My car hadn't been washed for a month and I drive 350 miles a week so 1400 miles in all weathers including the last week of snow ice and salt! So about as filthy is it's ever going to get. I live in a first floor flat, so to use a hose and the normal two bucket method I need to throw a short length of hose out of the bathroom window, take downstairs a hose reel, two buckets, wash mitt, drying towels, wheel cleaner in a pump spray bottle, a large and a small wheel brush. Then move the car from where it's normally parked as I can't get a hose all the way out there, wash the car and then haul all of that back upstairs.
With the Optimum No-Rinse it's a simple case of fill the bucket, add the ONR, throw in the wash mitt, grab a couple of drying towels and walk out to the car, wash and walk back in twenty minutes later!
Yep, I turned my car from this:
(half way through I took this pic)
To this in twenty minues with just eight litres of water
You could justifiably ask is it as good as the normal two bucket method, a hose and gallons of water? Well the car looks just as clean as it normally does after I've used the two bucket method. I half expected to notice nooks and crannies where a normal wash would get clean, but all the nooks and crannies are just as clean. The only part of the car which I would say is washed better using the normal method is the wheels. Yes they are clean, but I normally use a fairly weak dilution of wheel cleaner sprayed on, left to dwell then brush the face and the drum and rinse off. With the No-Rinse I can't really clean the drum, but the face is clean.

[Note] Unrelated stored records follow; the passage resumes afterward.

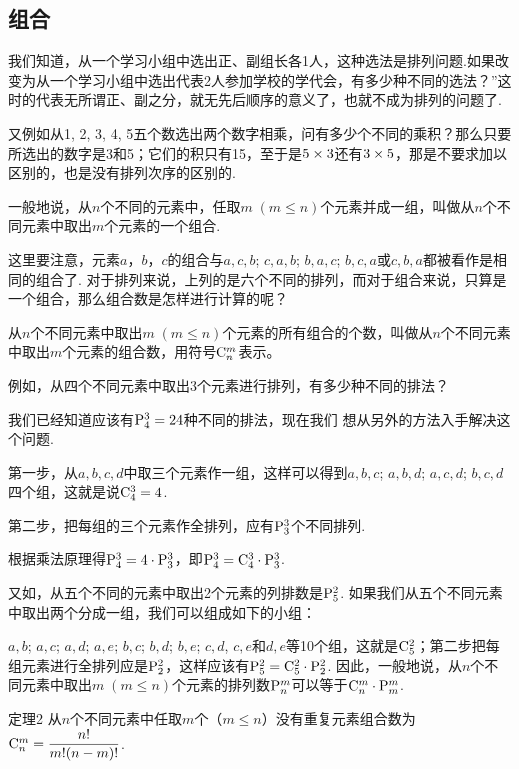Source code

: \subsection{组合}
我们知道，从一个学习小组中选出正、副组长各1人，这种选法是排列问题.如果改变为从一个学习小组中选出代表2人参加学校的学代会，有多少种不同的选法？”这时的代表无所谓正、副之分，就无先后顺序的意义了，也就不成为排列的问题了.

又例如从1, 2, 3, 4, 5五个数选出两个数字相乘，问有多少个不同的乘积？那么只要所选出的数字是3和5；它们的积只有15，至于是$5\times3$还有$3\times5$，那是不要求加以区别的，也是没有排列次序的区别的.

一般地说，从$n$个不同的元素中，任取$m\; (m\le n)$个元素并成一组，叫做从$n$个不同元素中取出$m$个元素的一个组合.

这里要注意，元素$a$，$b$，$c$的组合与$a,c,b$; $c,a,b$; $b,a,c$; $b,c,a$或$c,b,a$都被看作是相同的组合了. 对于排列来说，上列的是六个不同的排列，而对于组合来说，只算是一个组合，那么组合数是怎样进行计算的呢？

从$n$个不同元素中取出$m\; (m\le n)$个元素的所有组合的个数，叫做从$n$个不同元素中取出$m$个元素的组合数，用符号${\rm C}^{m}_{n}$表示。

例如，从四个不同元素中取出3个元素进行排列，有多少种不同的排法？

我们已经知道应该有${\rm P}^{3}_{4}=24$种不同的排法，现在我们
想从另外的方法入手解决这个问题.

第一步，从$a,b,c,d$中取三个元素作一组，这样可以得到$a,b,c$; $a,b,d$; $a,c,d$; $b,c,d$四个组，这就是说${\rm C}^{3}_{4}=4$.

第二步，把每组的三个元素作全排列，应有${\rm P}^{3}_{3}$个不同排列.

根据乘法原理得${\rm P}^{3}_{4}=4\cdot {\rm P}^{3}_{3}$，即${\rm P}^{3}_{4}={\rm C}^{3}_{4}\cdot {\rm P}^{3}_{3}$.

又如，从五个不同的元素中取出2个元素的列排数是${\rm P}^{2}_{5}$. 如果我们从五个不同元素中取出两个分成一组，我们可以组成如下的小组：

$a,b$; $a,c$; $a,d$; $a,e$; $b,c$; $b,d$; $b,e$; $c,d$, $c,e$和$d,e$等10个组，这就是${\rm C}^{2}_{5}$；第二步把每组元素进行全排列应是${\rm P}^{2}_{2}$，这样应该有${\rm P}^{2}_{5}={\rm C}^{2}_{5}\cdot {\rm P}^{2}_{2}$. 因此，一般地说，从$n$个不同元素中取出$m\; (m\le n)$个元素的排列数${\rm P}^{m}_{n}$可以等于${\rm C}^{m}_{n}\cdot {\rm P}^{m}_{m}$.


\begin{blk}
  {定理2} 从$n$个不同元素中任取$m$个（$m\le n$）没有重复元素组合数为${\rm C}^{m}_{n}=\dfrac{n!}{m!(n-m)!}$.  
\end{blk}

This does go against the grain of using lots of water, rinsing the car off first, maybe snow foam, two buckets ect. You are basically wiping a wet sponge over the paint, so you'd expect it to cause swirls and fine scratches all over the place But the polymers in the ONR do lots of magic things and bind the dirt away from the paint so it doesn't cause any marring. I've seen a couple of threads on Detailing World where ONR had been used long term and has caused no more swirls than you would expect from the two bucket method. I deliberately used a white drying towel so I would see any dirt that had been left on the paint. And while it wasn't spotlessly white afterwards, it was no more dirty than I would expect it to be if I'd washed the car in the normal way.
So all in all, very impressed. I think I will now be washing the car once a week or more using ONR and then a two bucket method once a month or so.